Former British Foreign Secretary Jack Straw on Monday rejected claims he had made anti-Semitic comments in a debate last week, telling The Times of Israel that he merely voiced concerns over Israeli policies, many of which are shared by Israelis.
“I am not remotely anti-Semitic. Quite the reverse. I have all my life strongly supported the state of Israel, and its right to live in peace and security,” Straw wrote in an email.
The veteran Labor politician reportedly said during a debate in the British parliament last week that the greatest obstacles to peace between Israel and the Palestinians and her Arab neighbors are the “unlimited” funds available to Jewish organizations and AIPAC in the US, as well as Germany’s “obsession” with defending Israel.

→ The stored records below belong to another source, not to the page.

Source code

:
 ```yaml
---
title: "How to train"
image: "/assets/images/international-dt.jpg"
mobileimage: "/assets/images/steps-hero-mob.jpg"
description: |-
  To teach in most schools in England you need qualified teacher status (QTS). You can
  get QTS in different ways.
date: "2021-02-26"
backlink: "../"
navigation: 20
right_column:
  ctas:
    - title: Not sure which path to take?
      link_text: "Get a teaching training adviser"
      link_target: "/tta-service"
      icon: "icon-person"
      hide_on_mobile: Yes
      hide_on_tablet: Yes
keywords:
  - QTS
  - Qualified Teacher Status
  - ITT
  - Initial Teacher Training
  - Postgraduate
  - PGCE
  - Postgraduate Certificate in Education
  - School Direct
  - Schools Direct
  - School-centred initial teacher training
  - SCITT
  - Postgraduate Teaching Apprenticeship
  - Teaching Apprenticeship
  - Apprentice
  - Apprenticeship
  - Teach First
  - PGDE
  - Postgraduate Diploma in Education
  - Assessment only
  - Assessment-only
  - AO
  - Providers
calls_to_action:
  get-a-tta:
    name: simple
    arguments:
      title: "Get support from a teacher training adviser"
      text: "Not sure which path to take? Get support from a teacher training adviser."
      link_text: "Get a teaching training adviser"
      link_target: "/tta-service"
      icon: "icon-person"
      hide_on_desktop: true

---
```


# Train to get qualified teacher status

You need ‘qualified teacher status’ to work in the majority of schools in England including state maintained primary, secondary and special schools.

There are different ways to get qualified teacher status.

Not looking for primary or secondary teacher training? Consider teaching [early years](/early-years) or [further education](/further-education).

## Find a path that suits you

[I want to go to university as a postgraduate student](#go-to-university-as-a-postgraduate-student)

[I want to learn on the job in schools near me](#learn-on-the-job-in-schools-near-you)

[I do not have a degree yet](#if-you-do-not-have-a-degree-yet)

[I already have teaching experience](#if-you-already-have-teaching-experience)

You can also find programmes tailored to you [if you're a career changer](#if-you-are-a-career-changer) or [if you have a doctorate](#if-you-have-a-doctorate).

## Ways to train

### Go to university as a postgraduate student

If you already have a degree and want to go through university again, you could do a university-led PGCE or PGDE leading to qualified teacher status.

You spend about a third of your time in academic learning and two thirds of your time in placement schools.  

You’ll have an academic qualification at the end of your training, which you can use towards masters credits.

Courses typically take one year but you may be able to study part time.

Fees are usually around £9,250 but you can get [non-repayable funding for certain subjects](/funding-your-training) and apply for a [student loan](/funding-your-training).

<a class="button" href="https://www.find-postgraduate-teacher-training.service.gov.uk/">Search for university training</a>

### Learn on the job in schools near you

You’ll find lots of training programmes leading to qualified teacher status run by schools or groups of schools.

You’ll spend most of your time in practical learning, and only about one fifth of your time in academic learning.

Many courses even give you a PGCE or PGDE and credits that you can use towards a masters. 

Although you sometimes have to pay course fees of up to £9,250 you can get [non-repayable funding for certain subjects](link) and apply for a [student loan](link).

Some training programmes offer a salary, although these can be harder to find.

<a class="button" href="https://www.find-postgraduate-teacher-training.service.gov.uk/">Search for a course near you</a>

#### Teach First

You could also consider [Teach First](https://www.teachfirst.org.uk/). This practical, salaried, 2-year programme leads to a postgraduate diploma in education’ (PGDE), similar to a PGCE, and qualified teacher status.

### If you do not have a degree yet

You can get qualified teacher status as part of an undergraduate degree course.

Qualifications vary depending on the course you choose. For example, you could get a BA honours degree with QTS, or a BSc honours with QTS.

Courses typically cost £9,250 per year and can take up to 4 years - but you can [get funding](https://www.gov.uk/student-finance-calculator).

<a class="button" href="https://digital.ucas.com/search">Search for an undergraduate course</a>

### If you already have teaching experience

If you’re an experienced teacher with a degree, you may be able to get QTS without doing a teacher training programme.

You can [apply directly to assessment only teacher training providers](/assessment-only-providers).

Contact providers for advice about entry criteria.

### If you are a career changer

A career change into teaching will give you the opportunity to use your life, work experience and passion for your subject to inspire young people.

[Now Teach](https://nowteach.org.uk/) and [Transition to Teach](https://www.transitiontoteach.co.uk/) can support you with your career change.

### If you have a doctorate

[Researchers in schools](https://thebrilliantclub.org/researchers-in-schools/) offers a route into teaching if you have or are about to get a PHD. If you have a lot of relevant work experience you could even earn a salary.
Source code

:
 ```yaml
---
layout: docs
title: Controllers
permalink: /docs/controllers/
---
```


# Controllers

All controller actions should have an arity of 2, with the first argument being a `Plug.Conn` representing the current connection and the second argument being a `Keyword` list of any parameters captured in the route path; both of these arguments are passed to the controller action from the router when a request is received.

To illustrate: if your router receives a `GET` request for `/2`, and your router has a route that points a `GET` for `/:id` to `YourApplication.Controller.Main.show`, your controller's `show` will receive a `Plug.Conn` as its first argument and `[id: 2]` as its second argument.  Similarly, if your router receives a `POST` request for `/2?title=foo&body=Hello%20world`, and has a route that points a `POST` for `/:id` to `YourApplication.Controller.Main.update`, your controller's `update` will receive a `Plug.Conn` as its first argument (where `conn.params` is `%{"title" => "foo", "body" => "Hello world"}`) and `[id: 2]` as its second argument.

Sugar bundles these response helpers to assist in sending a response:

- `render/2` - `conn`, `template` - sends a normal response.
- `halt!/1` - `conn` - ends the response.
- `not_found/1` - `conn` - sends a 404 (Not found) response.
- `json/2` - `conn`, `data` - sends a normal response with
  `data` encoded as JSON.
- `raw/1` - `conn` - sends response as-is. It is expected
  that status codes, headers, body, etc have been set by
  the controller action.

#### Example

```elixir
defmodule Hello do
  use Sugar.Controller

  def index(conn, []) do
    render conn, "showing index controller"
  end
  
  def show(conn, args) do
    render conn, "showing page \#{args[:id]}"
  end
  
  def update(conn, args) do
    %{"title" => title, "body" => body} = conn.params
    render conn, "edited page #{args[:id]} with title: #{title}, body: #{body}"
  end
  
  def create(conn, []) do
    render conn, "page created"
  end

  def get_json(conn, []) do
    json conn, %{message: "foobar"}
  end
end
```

Straw made the reported comments during the Round Table Global Diplomatic Forum in the British House of Commons, according to former Knesset member Einat Wilf. Wilf participated in the debate and posted some of what she said were Straw’s comments on her Facebook page, saying she nearly fell off her chair when she heard them: “Listing the greatest obstacles to peace, he said ‘unlimited’ funds available to Jewish organizations and AIPAC in the US are used to control and divert American policy in the region and that Germany’s ‘obsession’ with defending Israel were the problem. I guess he neglected to mention Jewish control of the media….”
Writing to The Times of Israel on Monday, Straw did not relate to whether he had said what Wilf alleged he said, but did insist there was no justification in any of his remarks for claims that he was being anti-Semitic. He pointed out that in her post, Wilf did not claim that he had embarked on an anti-Semitic diatribe, as it had been characterized in media reports, although he acknowledged she said that his remarks “reflect prejudice of the worst kind.”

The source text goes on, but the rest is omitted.